PROBLEM:
Your reply should hold every entry below exactly as written and none of the pictures.

MATERIAL PROVIDED:
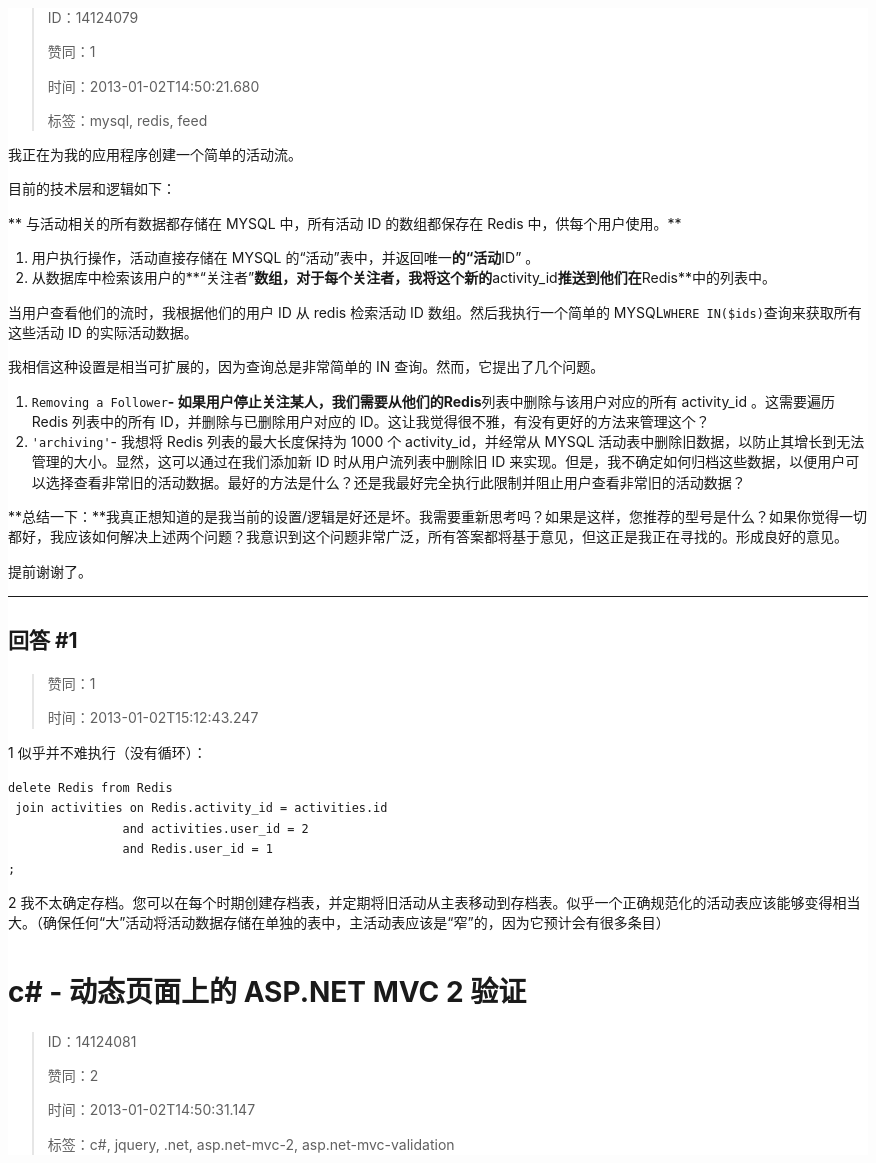 > ID：14124079
> 
> 赞同：1
> 
> 时间：2013-01-02T14:50:21.680
> 
> 标签：mysql, redis, feed

我正在为我的应用程序创建一个简单的活动流。

目前的技术层和逻辑如下：

** 与活动相关的所有数据都存储在 MYSQL 中，所有活动 ID 的数组都保存在 Redis 中，供每个用户使用。**

1.  用户执行操作，活动直接存储在 MYSQL 的“活动”表中，并返回唯一**的“活动**ID” 。
2.  从数据库中检索该用户的**“关注者”**数组，对于每个关注者，我将这个新的**activity_id**推送到他们在**Redis**中的列表中。

当用户查看他们的流时，我根据他们的用户 ID 从 redis 检索活动 ID 数组。然后我执行一个简单的 MYSQL`WHERE IN($ids)`查询来获取所有这些活动 ID 的实际活动数据。

我相信这种设置是相当可扩展的，因为查询总是非常简单的 IN 查询。然而，它提出了几个问题。

1.  `Removing a Follower`**- 如果用户停止关注某人，我们需要从他们的Redis**列表中删除与该用户对应的所有 activity_id 。这需要遍历 Redis 列表中的所有 ID，并删除与已删除用户对应的 ID。这让我觉得很不雅，有没有更好的方法来管理这个？
2.  `'archiving'`- 我想将 Redis 列表的最大长度保持为 1000 个 activity_id，并经常从 MYSQL 活动表中删除旧数据，以防止其增长到无法管理的大小。显然，这可以通过在我们添加新 ID 时从用户流列表中删除旧 ID 来实现。但是，我不确定如何归档这些数据，以便用户可以选择查看非常旧的活动数据。最好的方法是什么？还是我最好完全执行此限制并阻止用户查看非常旧的活动数据？

**总结一下：**我真正想知道的是我当前的设置/逻辑是好还是坏。我需要重新思考吗？如果是这样，您推荐的型号是什么？如果你觉得一切都好，我应该如何解决上述两个问题？我意识到这个问题非常广泛，所有答案都将基于意见，但这正是我正在寻找的。形成良好的意见。

提前谢谢了。

* * *

## 回答 #1

> 赞同：1
> 
> 时间：2013-01-02T15:12:43.247

1 似乎并不难执行（没有循环）：

```
delete Redis from Redis
 join activities on Redis.activity_id = activities.id
                and activities.user_id = 2 
                and Redis.user_id = 1
; 
```

2 我不太确定存档。您可以在每个时期创建存档表，并定期将旧活动从主表移动到存档表。似乎一个正确规范化的活动表应该能够变得相当大。（确保任何“大”活动将活动数据存储在单独的表中，主活动表应该是“窄”的，因为它预计会有很多条目）

# c# - 动态页面上的 ASP.NET MVC 2 验证

> ID：14124081
> 
> 赞同：2
> 
> 时间：2013-01-02T14:50:31.147
> 
> 标签：c#, jquery, .net, asp.net-mvc-2, asp.net-mvc-validation
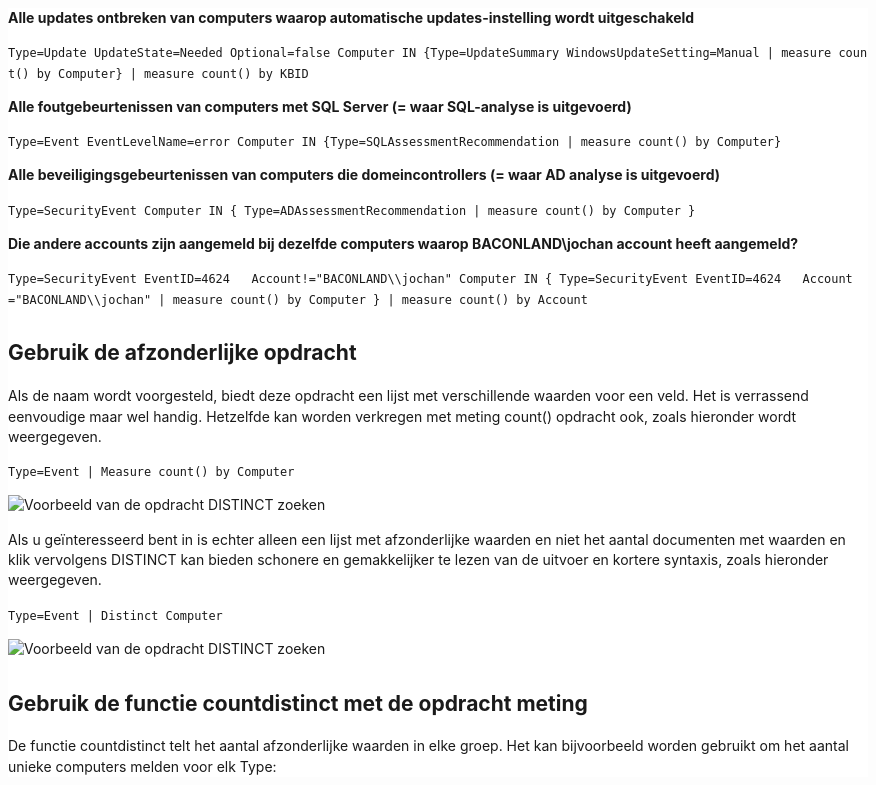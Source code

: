 **Alle updates ontbreken van computers waarop automatische updates-instelling wordt uitgeschakeld**

```
Type=Update UpdateState=Needed Optional=false Computer IN {Type=UpdateSummary WindowsUpdateSetting=Manual | measure count() by Computer} | measure count() by KBID
```

**Alle foutgebeurtenissen van computers met SQL Server (= waar SQL-analyse is uitgevoerd)**

```
Type=Event EventLevelName=error Computer IN {Type=SQLAssessmentRecommendation | measure count() by Computer}
```

**Alle beveiligingsgebeurtenissen van computers die domeincontrollers (= waar AD analyse is uitgevoerd)**

```
Type=SecurityEvent Computer IN { Type=ADAssessmentRecommendation | measure count() by Computer }
```

**Die andere accounts zijn aangemeld bij dezelfde computers waarop BACONLAND\jochan account heeft aangemeld?**

```
Type=SecurityEvent EventID=4624   Account!="BACONLAND\\jochan" Computer IN { Type=SecurityEvent EventID=4624   Account="BACONLAND\\jochan" | measure count() by Computer } | measure count() by Account
```

## <a name="use-the-distinct-command"></a>Gebruik de afzonderlijke opdracht
Als de naam wordt voorgesteld, biedt deze opdracht een lijst met verschillende waarden voor een veld. Het is verrassend eenvoudige maar wel handig. Hetzelfde kan worden verkregen met meting count() opdracht ook, zoals hieronder wordt weergegeven.

```
Type=Event | Measure count() by Computer
```

![Voorbeeld van de opdracht DISTINCT zoeken](./media/log-analytics-log-searches/oms-search-distinct01-revised.png)

Als u geïnteresseerd bent in is echter alleen een lijst met afzonderlijke waarden en niet het aantal documenten met waarden en klik vervolgens DISTINCT kan bieden schonere en gemakkelijker te lezen van de uitvoer en kortere syntaxis, zoals hieronder weergegeven.

```
Type=Event | Distinct Computer
```
![Voorbeeld van de opdracht DISTINCT zoeken](./media/log-analytics-log-searches/oms-search-distinct02-revised.png)

## <a name="use-the-countdistinct-function-with-the-measure-command"></a>Gebruik de functie countdistinct met de opdracht meting
De functie countdistinct telt het aantal afzonderlijke waarden in elke groep. Het kan bijvoorbeeld worden gebruikt om het aantal unieke computers melden voor elk Type:
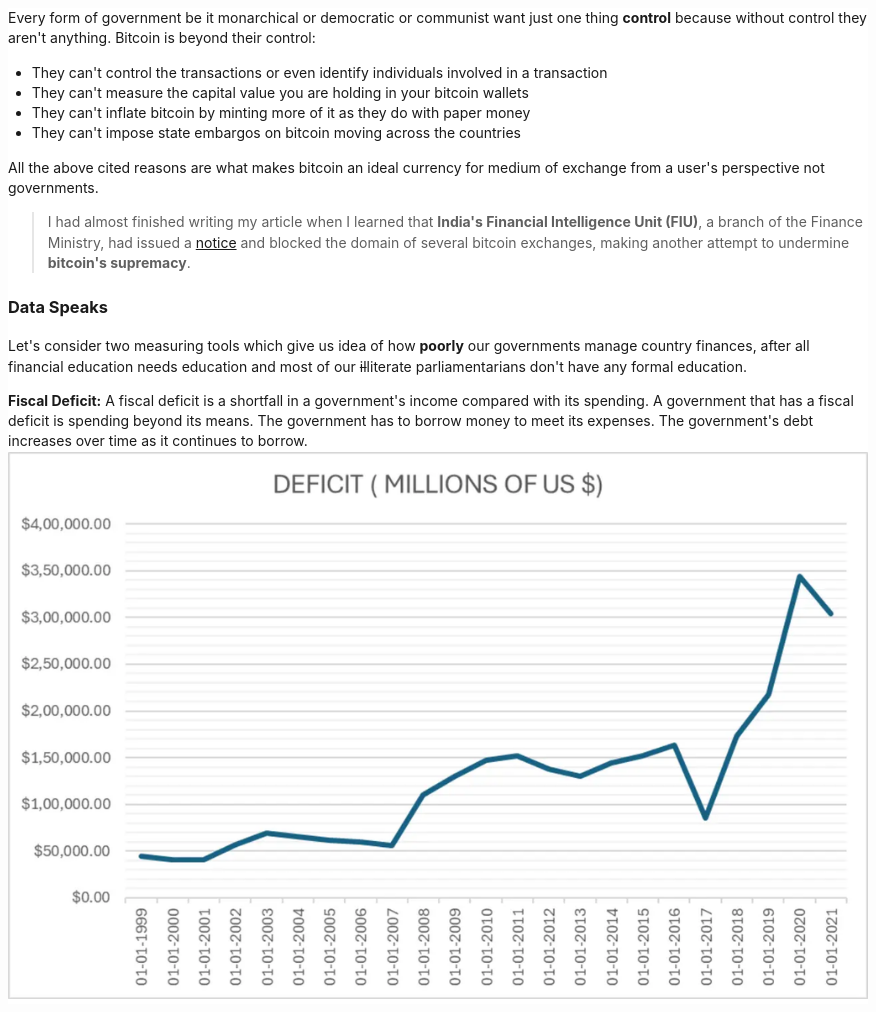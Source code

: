 Every form of government be it monarchical or democratic or communist want just one thing **control** because without control they aren't anything. Bitcoin is beyond their control:
- They can't control the transactions or even identify individuals involved in a transaction
- They can't measure the capital value you are holding in your bitcoin wallets
- They can't inflate bitcoin by minting more of it as they do with paper money
- They can't impose state embargos on bitcoin moving across the countries

All the above cited reasons are what makes bitcoin an ideal currency for medium of exchange from a user's perspective not governments.

>I had almost finished writing my article when I learned that **India's Financial Intelligence Unit (FIU)**, a branch of the Finance Ministry, had issued a [notice](https://pib.gov.in/PressReleaseIframePage.aspx?PRID=1991372) and blocked the domain of several bitcoin exchanges, making another attempt to undermine **bitcoin's supremacy**.

### Data Speaks

Let's consider two measuring tools which give us idea of how **poorly** our governments manage country finances, after all financial education needs education and most of our ~~il~~literate parliamentarians don't have any formal education.

**Fiscal Deficit:** A fiscal deficit is a shortfall in a government's income compared with its spending. A government that has a fiscal deficit is spending beyond its means. The government has to borrow money to meet its expenses. The government's debt increases over time as it continues to borrow.
![india's fiscal deficit over the years](deficit.webp)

EXPECTED ANSWER:
 > ID：14124079
> 
> 赞同：1
> 
> 时间：2013-01-02T14:50:21.680
> 
> 标签：mysql, redis, feed

我正在为我的应用程序创建一个简单的活动流。

目前的技术层和逻辑如下：

** 与活动相关的所有数据都存储在 MYSQL 中，所有活动 ID 的数组都保存在 Redis 中，供每个用户使用。**

1.  用户执行操作，活动直接存储在 MYSQL 的“活动”表中，并返回唯一**的“活动**ID” 。
2.  从数据库中检索该用户的**“关注者”**数组，对于每个关注者，我将这个新的**activity_id**推送到他们在**Redis**中的列表中。

当用户查看他们的流时，我根据他们的用户 ID 从 redis 检索活动 ID 数组。然后我执行一个简单的 MYSQL`WHERE IN($ids)`查询来获取所有这些活动 ID 的实际活动数据。

我相信这种设置是相当可扩展的，因为查询总是非常简单的 IN 查询。然而，它提出了几个问题。

1.  `Removing a Follower`**- 如果用户停止关注某人，我们需要从他们的Redis**列表中删除与该用户对应的所有 activity_id 。这需要遍历 Redis 列表中的所有 ID，并删除与已删除用户对应的 ID。这让我觉得很不雅，有没有更好的方法来管理这个？
2.  `'archiving'`- 我想将 Redis 列表的最大长度保持为 1000 个 activity_id，并经常从 MYSQL 活动表中删除旧数据，以防止其增长到无法管理的大小。显然，这可以通过在我们添加新 ID 时从用户流列表中删除旧 ID 来实现。但是，我不确定如何归档这些数据，以便用户可以选择查看非常旧的活动数据。最好的方法是什么？还是我最好完全执行此限制并阻止用户查看非常旧的活动数据？

**总结一下：**我真正想知道的是我当前的设置/逻辑是好还是坏。我需要重新思考吗？如果是这样，您推荐的型号是什么？如果你觉得一切都好，我应该如何解决上述两个问题？我意识到这个问题非常广泛，所有答案都将基于意见，但这正是我正在寻找的。形成良好的意见。

提前谢谢了。

* * *

## 回答 #1

> 赞同：1
> 
> 时间：2013-01-02T15:12:43.247

1 似乎并不难执行（没有循环）：

```
delete Redis from Redis
 join activities on Redis.activity_id = activities.id
                and activities.user_id = 2 
                and Redis.user_id = 1
; 
```

2 我不太确定存档。您可以在每个时期创建存档表，并定期将旧活动从主表移动到存档表。似乎一个正确规范化的活动表应该能够变得相当大。（确保任何“大”活动将活动数据存储在单独的表中，主活动表应该是“窄”的，因为它预计会有很多条目）

# c# - 动态页面上的 ASP.NET MVC 2 验证

> ID：14124081
> 
> 赞同：2
> 
> 时间：2013-01-02T14:50:31.147
> 
> 标签：c#, jquery, .net, asp.net-mvc-2, asp.net-mvc-validation
Source code

: **Alle updates ontbreken van computers waarop automatische updates-instelling wordt uitgeschakeld**

```
Type=Update UpdateState=Needed Optional=false Computer IN {Type=UpdateSummary WindowsUpdateSetting=Manual | measure count() by Computer} | measure count() by KBID
```

**Alle foutgebeurtenissen van computers met SQL Server (= waar SQL-analyse is uitgevoerd)**

```
Type=Event EventLevelName=error Computer IN {Type=SQLAssessmentRecommendation | measure count() by Computer}
```

**Alle beveiligingsgebeurtenissen van computers die domeincontrollers (= waar AD analyse is uitgevoerd)**

```
Type=SecurityEvent Computer IN { Type=ADAssessmentRecommendation | measure count() by Computer }
```

**Die andere accounts zijn aangemeld bij dezelfde computers waarop BACONLAND\jochan account heeft aangemeld?**

```
Type=SecurityEvent EventID=4624   Account!="BACONLAND\\jochan" Computer IN { Type=SecurityEvent EventID=4624   Account="BACONLAND\\jochan" | measure count() by Computer } | measure count() by Account
```

## <a name="use-the-distinct-command"></a>Gebruik de afzonderlijke opdracht
Als de naam wordt voorgesteld, biedt deze opdracht een lijst met verschillende waarden voor een veld. Het is verrassend eenvoudige maar wel handig. Hetzelfde kan worden verkregen met meting count() opdracht ook, zoals hieronder wordt weergegeven.

```
Type=Event | Measure count() by Computer
```

![Voorbeeld van de opdracht DISTINCT zoeken](./media/log-analytics-log-searches/oms-search-distinct01-revised.png)

Als u geïnteresseerd bent in is echter alleen een lijst met afzonderlijke waarden en niet het aantal documenten met waarden en klik vervolgens DISTINCT kan bieden schonere en gemakkelijker te lezen van de uitvoer en kortere syntaxis, zoals hieronder weergegeven.

```
Type=Event | Distinct Computer
```
![Voorbeeld van de opdracht DISTINCT zoeken](./media/log-analytics-log-searches/oms-search-distinct02-revised.png)

## <a name="use-the-countdistinct-function-with-the-measure-command"></a>Gebruik de functie countdistinct met de opdracht meting
De functie countdistinct telt het aantal afzonderlijke waarden in elke groep. Het kan bijvoorbeeld worden gebruikt om het aantal unieke computers melden voor elk Type:
Source code

: Every form of government be it monarchical or democratic or communist want just one thing **control** because without control they aren't anything. Bitcoin is beyond their control:
- They can't control the transactions or even identify individuals involved in a transaction
- They can't measure the capital value you are holding in your bitcoin wallets
- They can't inflate bitcoin by minting more of it as they do with paper money
- They can't impose state embargos on bitcoin moving across the countries

All the above cited reasons are what makes bitcoin an ideal currency for medium of exchange from a user's perspective not governments.

>I had almost finished writing my article when I learned that **India's Financial Intelligence Unit (FIU)**, a branch of the Finance Ministry, had issued a [notice](https://pib.gov.in/PressReleaseIframePage.aspx?PRID=1991372) and blocked the domain of several bitcoin exchanges, making another attempt to undermine **bitcoin's supremacy**.

### Data Speaks

Let's consider two measuring tools which give us idea of how **poorly** our governments manage country finances, after all financial education needs education and most of our ~~il~~literate parliamentarians don't have any formal education.

**Fiscal Deficit:** A fiscal deficit is a shortfall in a government's income compared with its spending. A government that has a fiscal deficit is spending beyond its means. The government has to borrow money to meet its expenses. The government's debt increases over time as it continues to borrow.
![india's fiscal deficit over the years](deficit.webp)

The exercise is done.